NOTE that this session and the one next week are at 1 PM EST as usual, but this means they are an hour earlier than usual for Europe (7 PM in Bucharest). America moves to Daylight Saving Time two weeks before Europe does.
We are using the same link as in the fall. If you don’t have it, email us at email@example.com.
DATE: Tuesday, March 16
TIME: 1 PM Princeton time (EST) / 7 PM Bucharest time (GMT+2)
PANEL: Cudworth on Matter, Mind, Animals, and Selves
SPEAKERS: Anna Corrias (University of Toronto), Matthew Leisinger (York University), Marleen Rozemond (University of Toronto)
Cudworth against Thinking Matter
Marleen Rozemond, University of Toronto
In his True Intellectual System of the Universe, Cudworth argued energetically and extensively against the possibility of thinking matter.
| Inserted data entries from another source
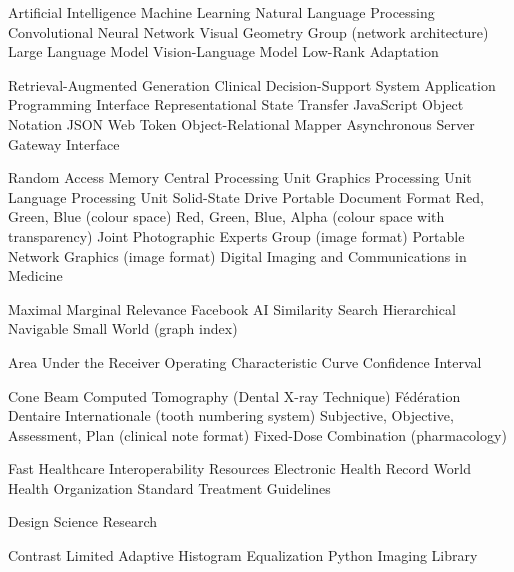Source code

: \documentclass[12pt,a4paper]{report}
\begin{document}
	\begin{acronym}[AUROC]  %
		
		    {Artificial Intelligence}
		    {Machine Learning}
		   {Natural Language Processing}
		   {Convolutional Neural Network}
		   {Visual Geometry Group (network architecture)}
		   {Large Language Model}
		   {Vision-Language Model}
		  {Low-Rank Adaptation}
		
		   {Retrieval-Augmented Generation}
		  {Clinical Decision-Support System}
		   {Application Programming Interface}
		  {Representational State Transfer}
		  {JavaScript Object Notation}
		   {JSON Web Token}
		   {Object-Relational Mapper}
		  {Asynchronous Server Gateway Interface}
		
		   {Random Access Memory}
		   {Central Processing Unit}
		   {Graphics Processing Unit}
		   {Language Processing Unit}
		   {Solid-State Drive}
		   {Portable Document Format}
		   {Red, Green, Blue (colour space)}
		  {Red, Green, Blue, Alpha (colour space with transparency)}
		  {Joint Photographic Experts Group (image format)}
		   {Portable Network Graphics (image format)}
		 {Digital Imaging and Communications in Medicine}
		
		   {Maximal Marginal Relevance}
		 {Facebook AI Similarity Search}
		  {Hierarchical Navigable Small World (graph index)}
		
		 {Area Under the Receiver Operating Characteristic Curve}
		    {Confidence Interval}
		
		  {Cone Beam Computed Tomography} (Dental X-ray Technique)
		   {F\'{e}d\'{e}ration Dentaire Internationale (tooth numbering system)}
		  {Subjective, Objective, Assessment, Plan (clinical note format)}
		   {Fixed-Dose Combination (pharmacology)}
		
		  {Fast Healthcare Interoperability Resources}
		   {Electronic Health Record}
		   {World Health Organization}
		   {Standard Treatment Guidelines}
		
		   {Design Science Research}
		
		 {Contrast Limited Adaptive Histogram Equalization}
		   {Python Imaging Library}
		
	\end{acronym}
	
\end{document}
He did so by relying on a mechanistic, or what he called “atomistic” notion of matter and the Cartesian line of thought that the properties or states of matter must be modification of its nature. Mental states fail this test. Central to his argument is his reliance on the “ex nihilo” principle: nothing can come from nothing.
Cudworth on the Souls of Animals and their Afterlife
Anna Corrias, Marie Skłodowska-Curie Postdoctoral Fellow, University of Toronto.
Against Descartes’s notorious view (as received by his contemporaries) that animals are machines, Cudworth argues that animals share with humans the sensitive and vegetative faculties of the soul. Being incapable of thinking, animal souls are certainly epistemologically inferior to human souls. However, they are no less substantial. Against those who argue that substantiality implies immortality, Cudworth presents a rich account of the afterlife of animal souls which, he says, survive the death of the body but only for a short period of time.
Cudworth’s Theory of the Self
Matthew Leisinger, York University
In his (largely unpublished) freewill manuscripts, Cudworth develops a novel theory of the self, which he identifies with “the soul as comprehending itself” or “the whole soul reduplicated upon itself”. I focus in particular on the relationship between Cudworth’s theory of the self and his views about reflective consciousness, reflection, and consciousness. I argue for three key claims: (i) reflective consciousness is partially constitutive of the Cudworthian self; (ii) the Cudworthian self is able to reflect upon itself; (iii) not all conscious states of the soul properly constitute the Cudworthian self.